Member of the Massachusetts House of Representatives from Saugus
- In office 1852–1852
- Preceded by: Charles Sweetser
- Succeeded by: John B. Hitchings

Personal details
- Born: February 12, 1823 Saugus, Massachusetts
- Died: December 9, 1870 (aged 47) Saugus, Massachusetts
- Spouse: Maria Starr (1843–1870; his death)
- Occupation: Tobacco manufacturer

= George H. Sweetser =

American tobacco manufacturer and politician

George Henry Sweetser (February 12, 1823 – December 9, 1870) was an American tobacco manufacturer and politician who served in the Massachusetts General Court.

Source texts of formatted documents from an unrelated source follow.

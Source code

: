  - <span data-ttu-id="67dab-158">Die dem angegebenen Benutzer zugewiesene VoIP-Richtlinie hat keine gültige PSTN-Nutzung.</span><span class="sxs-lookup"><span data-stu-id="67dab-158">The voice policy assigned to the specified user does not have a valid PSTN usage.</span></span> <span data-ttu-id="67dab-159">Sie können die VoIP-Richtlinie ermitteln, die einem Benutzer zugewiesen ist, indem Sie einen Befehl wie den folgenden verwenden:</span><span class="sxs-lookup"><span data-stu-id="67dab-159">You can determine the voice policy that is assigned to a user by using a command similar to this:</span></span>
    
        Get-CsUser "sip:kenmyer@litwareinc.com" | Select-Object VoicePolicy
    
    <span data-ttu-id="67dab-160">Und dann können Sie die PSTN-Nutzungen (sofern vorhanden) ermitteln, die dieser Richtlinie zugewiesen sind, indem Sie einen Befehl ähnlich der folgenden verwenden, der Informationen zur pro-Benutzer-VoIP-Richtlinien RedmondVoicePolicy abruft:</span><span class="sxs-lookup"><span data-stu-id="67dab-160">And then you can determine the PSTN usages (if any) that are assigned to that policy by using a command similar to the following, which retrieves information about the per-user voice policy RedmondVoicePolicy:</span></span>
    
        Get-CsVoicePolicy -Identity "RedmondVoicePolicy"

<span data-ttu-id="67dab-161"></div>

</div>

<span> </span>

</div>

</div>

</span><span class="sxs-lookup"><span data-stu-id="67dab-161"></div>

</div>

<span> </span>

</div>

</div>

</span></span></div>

==Early life and business career==
Sweetser was born on February 12, 1823, to Charles and Nancy Mansfield Sweetser. On October 14, 1843, he married Maria Starr of Newton Lower Falls. They had two sons, George Menton and Albert H. Sweetser. Sweetser followed his father into the tobacco business and when the elder Sweetser retired in 1860, his business was taken over by George and his brother Charles A., who ran it as Sweetser Brothers.

==Politics==
Sweetser held numerous political offices in Saugus, Massachusetts. In 1852 he succeeded his father as Saugus' state representative. In 1860 he was appointed postmaster of Cliftondale. He represented the First Essex the Massachusetts Senate in 1867 and 1869. Sweester died on December 9, 1870, at the age of 47. Zion's Herald reported his cause of death as "congestion of the lungs".